Assignment
Retype the records below from their first line through the line containing "Let $\Pi(N)$ denote", and include nothing else.

[Saved data entries]

____

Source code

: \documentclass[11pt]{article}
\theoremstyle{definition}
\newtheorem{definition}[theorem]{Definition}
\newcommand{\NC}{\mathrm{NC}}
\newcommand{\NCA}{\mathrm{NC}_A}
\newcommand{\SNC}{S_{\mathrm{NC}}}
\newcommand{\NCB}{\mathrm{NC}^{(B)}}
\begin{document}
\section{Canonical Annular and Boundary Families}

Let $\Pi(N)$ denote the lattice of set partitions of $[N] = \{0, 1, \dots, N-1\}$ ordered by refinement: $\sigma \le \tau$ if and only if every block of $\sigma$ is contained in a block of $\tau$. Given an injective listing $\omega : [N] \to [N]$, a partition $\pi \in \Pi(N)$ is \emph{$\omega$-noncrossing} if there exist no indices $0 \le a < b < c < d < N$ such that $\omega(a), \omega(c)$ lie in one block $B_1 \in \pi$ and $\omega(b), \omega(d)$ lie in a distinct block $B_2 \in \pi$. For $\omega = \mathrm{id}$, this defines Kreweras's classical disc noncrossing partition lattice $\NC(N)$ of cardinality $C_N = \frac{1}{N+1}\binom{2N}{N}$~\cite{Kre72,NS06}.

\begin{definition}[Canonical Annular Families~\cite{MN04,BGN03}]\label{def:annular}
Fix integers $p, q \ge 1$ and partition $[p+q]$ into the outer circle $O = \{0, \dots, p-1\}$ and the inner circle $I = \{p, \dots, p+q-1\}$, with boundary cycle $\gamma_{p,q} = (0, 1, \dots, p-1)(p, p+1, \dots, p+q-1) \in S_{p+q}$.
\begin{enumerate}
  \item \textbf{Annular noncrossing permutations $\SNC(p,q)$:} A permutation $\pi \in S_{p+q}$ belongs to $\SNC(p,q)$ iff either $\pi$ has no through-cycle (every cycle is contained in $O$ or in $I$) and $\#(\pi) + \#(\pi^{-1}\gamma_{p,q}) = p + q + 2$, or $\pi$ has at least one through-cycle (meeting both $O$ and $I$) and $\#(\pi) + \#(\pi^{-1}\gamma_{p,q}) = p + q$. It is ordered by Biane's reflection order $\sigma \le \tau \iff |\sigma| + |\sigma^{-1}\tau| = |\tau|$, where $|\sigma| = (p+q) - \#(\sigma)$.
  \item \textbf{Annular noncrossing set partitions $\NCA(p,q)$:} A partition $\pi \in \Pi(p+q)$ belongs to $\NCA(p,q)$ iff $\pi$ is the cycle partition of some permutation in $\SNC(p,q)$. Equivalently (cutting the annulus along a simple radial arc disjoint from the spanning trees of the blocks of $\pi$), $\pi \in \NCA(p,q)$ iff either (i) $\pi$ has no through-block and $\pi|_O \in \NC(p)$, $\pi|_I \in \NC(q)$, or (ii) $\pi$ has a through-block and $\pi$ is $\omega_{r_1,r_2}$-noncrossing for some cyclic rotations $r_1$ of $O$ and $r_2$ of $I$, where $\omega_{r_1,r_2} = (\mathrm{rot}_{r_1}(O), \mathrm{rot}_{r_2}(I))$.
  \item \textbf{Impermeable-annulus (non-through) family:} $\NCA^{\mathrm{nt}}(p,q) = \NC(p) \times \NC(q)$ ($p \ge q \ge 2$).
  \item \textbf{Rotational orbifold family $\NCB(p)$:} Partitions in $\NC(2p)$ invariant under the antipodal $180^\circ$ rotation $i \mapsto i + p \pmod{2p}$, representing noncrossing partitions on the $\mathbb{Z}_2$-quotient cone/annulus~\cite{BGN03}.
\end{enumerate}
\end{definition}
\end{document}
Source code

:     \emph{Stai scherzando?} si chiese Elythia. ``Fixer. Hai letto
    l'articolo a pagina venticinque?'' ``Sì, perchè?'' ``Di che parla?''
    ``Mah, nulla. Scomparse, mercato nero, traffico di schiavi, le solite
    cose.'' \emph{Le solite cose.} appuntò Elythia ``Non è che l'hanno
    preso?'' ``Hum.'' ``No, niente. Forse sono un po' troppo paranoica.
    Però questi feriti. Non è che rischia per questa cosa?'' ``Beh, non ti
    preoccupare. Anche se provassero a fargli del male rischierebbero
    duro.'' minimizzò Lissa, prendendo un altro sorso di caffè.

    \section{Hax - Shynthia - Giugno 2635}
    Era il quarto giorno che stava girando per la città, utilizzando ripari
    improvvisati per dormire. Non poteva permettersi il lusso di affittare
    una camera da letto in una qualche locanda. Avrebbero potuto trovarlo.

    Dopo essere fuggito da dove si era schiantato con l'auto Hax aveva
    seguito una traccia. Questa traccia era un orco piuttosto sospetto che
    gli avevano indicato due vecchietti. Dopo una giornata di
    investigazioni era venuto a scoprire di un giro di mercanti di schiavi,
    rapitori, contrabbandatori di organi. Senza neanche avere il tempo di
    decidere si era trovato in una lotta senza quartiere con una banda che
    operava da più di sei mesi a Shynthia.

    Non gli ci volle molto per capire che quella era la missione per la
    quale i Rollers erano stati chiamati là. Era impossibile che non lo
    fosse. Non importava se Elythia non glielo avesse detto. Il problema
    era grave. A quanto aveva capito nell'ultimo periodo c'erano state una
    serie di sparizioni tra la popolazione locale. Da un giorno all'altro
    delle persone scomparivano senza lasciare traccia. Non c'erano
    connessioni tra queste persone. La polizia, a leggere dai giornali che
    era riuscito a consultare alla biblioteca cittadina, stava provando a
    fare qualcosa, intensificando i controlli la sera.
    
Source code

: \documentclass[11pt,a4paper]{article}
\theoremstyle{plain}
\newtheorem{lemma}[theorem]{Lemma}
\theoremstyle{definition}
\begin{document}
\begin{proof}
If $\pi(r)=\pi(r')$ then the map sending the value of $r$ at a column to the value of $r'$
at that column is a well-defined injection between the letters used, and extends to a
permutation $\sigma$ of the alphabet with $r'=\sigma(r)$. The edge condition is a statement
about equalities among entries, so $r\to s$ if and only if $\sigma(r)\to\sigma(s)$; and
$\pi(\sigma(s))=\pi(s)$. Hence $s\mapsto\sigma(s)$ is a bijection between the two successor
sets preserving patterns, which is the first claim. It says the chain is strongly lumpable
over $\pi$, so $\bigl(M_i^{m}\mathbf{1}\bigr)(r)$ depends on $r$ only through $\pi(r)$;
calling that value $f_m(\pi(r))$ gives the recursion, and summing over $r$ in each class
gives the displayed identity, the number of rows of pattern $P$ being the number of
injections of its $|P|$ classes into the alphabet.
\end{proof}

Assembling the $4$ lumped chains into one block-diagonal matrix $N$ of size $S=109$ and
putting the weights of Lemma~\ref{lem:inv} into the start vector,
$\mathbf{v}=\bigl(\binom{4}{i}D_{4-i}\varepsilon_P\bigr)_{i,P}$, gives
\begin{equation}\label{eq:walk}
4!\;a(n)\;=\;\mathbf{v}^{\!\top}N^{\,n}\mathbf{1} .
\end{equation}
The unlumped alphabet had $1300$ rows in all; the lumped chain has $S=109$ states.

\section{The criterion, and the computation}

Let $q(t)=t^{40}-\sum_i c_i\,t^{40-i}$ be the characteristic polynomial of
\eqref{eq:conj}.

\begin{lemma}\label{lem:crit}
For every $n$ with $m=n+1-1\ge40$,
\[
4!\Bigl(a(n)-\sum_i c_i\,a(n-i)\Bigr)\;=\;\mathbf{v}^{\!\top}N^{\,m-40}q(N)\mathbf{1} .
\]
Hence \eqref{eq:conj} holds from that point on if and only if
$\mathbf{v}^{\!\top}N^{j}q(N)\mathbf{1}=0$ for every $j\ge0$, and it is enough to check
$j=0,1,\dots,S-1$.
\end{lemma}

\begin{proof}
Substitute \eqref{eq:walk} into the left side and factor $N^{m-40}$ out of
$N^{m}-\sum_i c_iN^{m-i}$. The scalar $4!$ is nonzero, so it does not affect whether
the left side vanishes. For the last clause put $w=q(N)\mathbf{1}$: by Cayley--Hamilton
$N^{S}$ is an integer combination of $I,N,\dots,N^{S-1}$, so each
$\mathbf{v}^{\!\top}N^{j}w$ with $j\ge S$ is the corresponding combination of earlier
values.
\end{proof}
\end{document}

____

Answer section
Source code

: \documentclass[11pt]{article}
\theoremstyle{definition}
\newtheorem{definition}[theorem]{Definition}
\newcommand{\NC}{\mathrm{NC}}
\newcommand{\NCA}{\mathrm{NC}_A}
\newcommand{\SNC}{S_{\mathrm{NC}}}
\newcommand{\NCB}{\mathrm{NC}^{(B)}}
\begin{document}
\section{Canonical Annular and Boundary Families}

Let $\Pi(N)$ denote the lattice of set partitions of $[N] = \{0, 1, \dots, N-1\}$ ordered by refinement: $\sigma \le \tau$ if and only if every block of $\sigma$ is contained in a block of $\tau$. Given an injective listing $\omega : [N] \to [N]$, a partition $\pi \in \Pi(N)$ is \emph{$\omega$-noncrossing} if there exist no indices $0 \le a < b < c < d < N$ such that $\omega(a), \omega(c)$ lie in one block $B_1 \in \pi$ and $\omega(b), \omega(d)$ lie in a distinct block $B_2 \in \pi$. For $\omega = \mathrm{id}$, this defines Kreweras's classical disc noncrossing partition lattice $\NC(N)$ of cardinality $C_N = \frac{1}{N+1}\binom{2N}{N}$~\cite{Kre72,NS06}.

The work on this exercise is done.